‘Political interference has bipartisan support’: Schmidt lashes research vetoes


Joseph Brookes
Senior Reporter

Ministers vetoing research grants are an “existential threat” to local universities, the Australian National University vice-chancellor Brian Schmidt has warned, as The Greens seek a Senate inquiry into the latest incident.

In his 2022 State of the University address on Monday, Professor Schmidt called for a review of the Australian Research Council as part of an apolitical system of funding, following government intervention late last year to block independently approved projects from receiving funding.

It follows similar incidents by Coalition ministers in 2006, 2018 and 2020. The latest vetoes of six humanities projects was revealed on Christmas Eve by acting Education Minister Stuart Robert and attracted swift and widespread criticism.

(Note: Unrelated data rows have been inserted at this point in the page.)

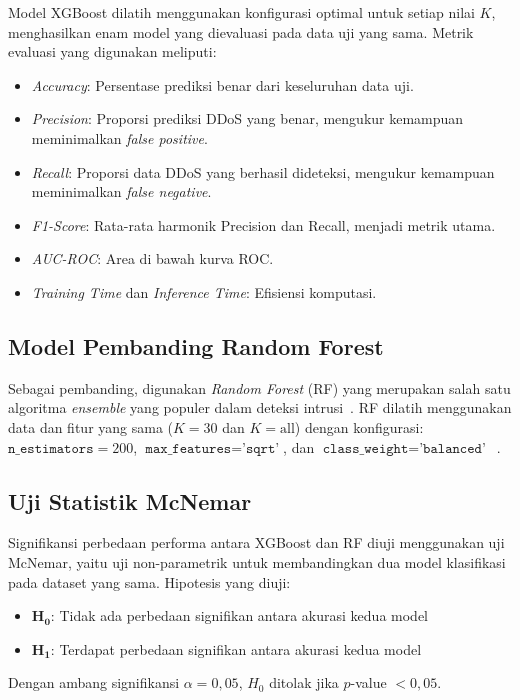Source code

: \documentclass[conference,a4paper]{IEEEtran}
\begin{document}
Model XGBoost dilatih menggunakan konfigurasi optimal untuk setiap nilai $K$, menghasilkan enam model yang dievaluasi pada data uji yang sama. Metrik evaluasi yang digunakan meliputi:
\begin{itemize}
    \item \textit{Accuracy}: Persentase prediksi benar dari keseluruhan data uji.
    \item \textit{Precision}: Proporsi prediksi DDoS yang benar, mengukur kemampuan meminimalkan \textit{false positive}.
    \item \textit{Recall}: Proporsi data DDoS yang berhasil dideteksi, mengukur kemampuan meminimalkan \textit{false negative}.
    \item \textit{F1-Score}: Rata-rata harmonik Precision dan Recall, menjadi metrik utama.
    \item \textit{AUC-ROC}: Area di bawah kurva ROC.
    \item \textit{Training Time} dan \textit{Inference Time}: Efisiensi komputasi.
\end{itemize}

\subsection{Model Pembanding Random Forest}

Sebagai pembanding, digunakan \textit{Random Forest} (RF) yang merupakan salah satu algoritma \textit{ensemble} yang populer dalam deteksi intrusi~\cite{ref_ullah2020}. RF dilatih menggunakan data dan fitur yang sama ($K=30$ dan $K=\text{all}$) dengan konfigurasi: $\texttt{n\_estimators} = 200$, $\texttt{max\_features} = \texttt{'sqrt'}$, dan $\texttt{class\_weight} = \texttt{'balanced'}$~\cite{ref_ullah2020}.

\subsection{Uji Statistik McNemar}

Signifikansi perbedaan performa antara XGBoost dan RF diuji menggunakan uji McNemar, yaitu uji non-parametrik untuk membandingkan dua model klasifikasi pada dataset yang sama. Hipotesis yang diuji:
\begin{itemize}
    \item $\mathbf{H_0}$: Tidak ada perbedaan signifikan antara akurasi kedua model
    \item $\mathbf{H_1}$: Terdapat perbedaan signifikan antara akurasi kedua model
\end{itemize}
Dengan ambang signifikansi $\alpha = 0{,}05$, $H_0$ ditolak jika $p$-value $< 0{,}05$.
\end{document}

ANU vice-chancellor Brian Schmidt. Image: ANU/Jamie Kidston

Professor Schmidt, who won the 2011 Nobel Prize for Physics for his discovery of dark energy, was critical of the decision when it was revealed and remains concerned, including Labor’s reluctance to commit to removing the veto power.

“Of the four known occurrences of political interference, three have occurred in the last three years – and as things stand, both major parties agree it is appropriate for the minister to wield this power. Political interference has bipartisan support,” Professor Schmidt said.

“I see this as an existential threat to Australian universities. My strong view, a view held by many university leaders, whether they say it out loud or not, is Australia needs an apolitical system to allocate research funding like all other countries similar to us have, and a review of the Australian Research Council and its governance.”

Professor Schmidt said the interference can “corrupt knowledge and slow down its creation”, and academic freedom must be maintained to “pursue ideas across a broad spectrum of possibilities”.

“We don’t just focus on what is known or thought relevant or acceptable at the time,” he said.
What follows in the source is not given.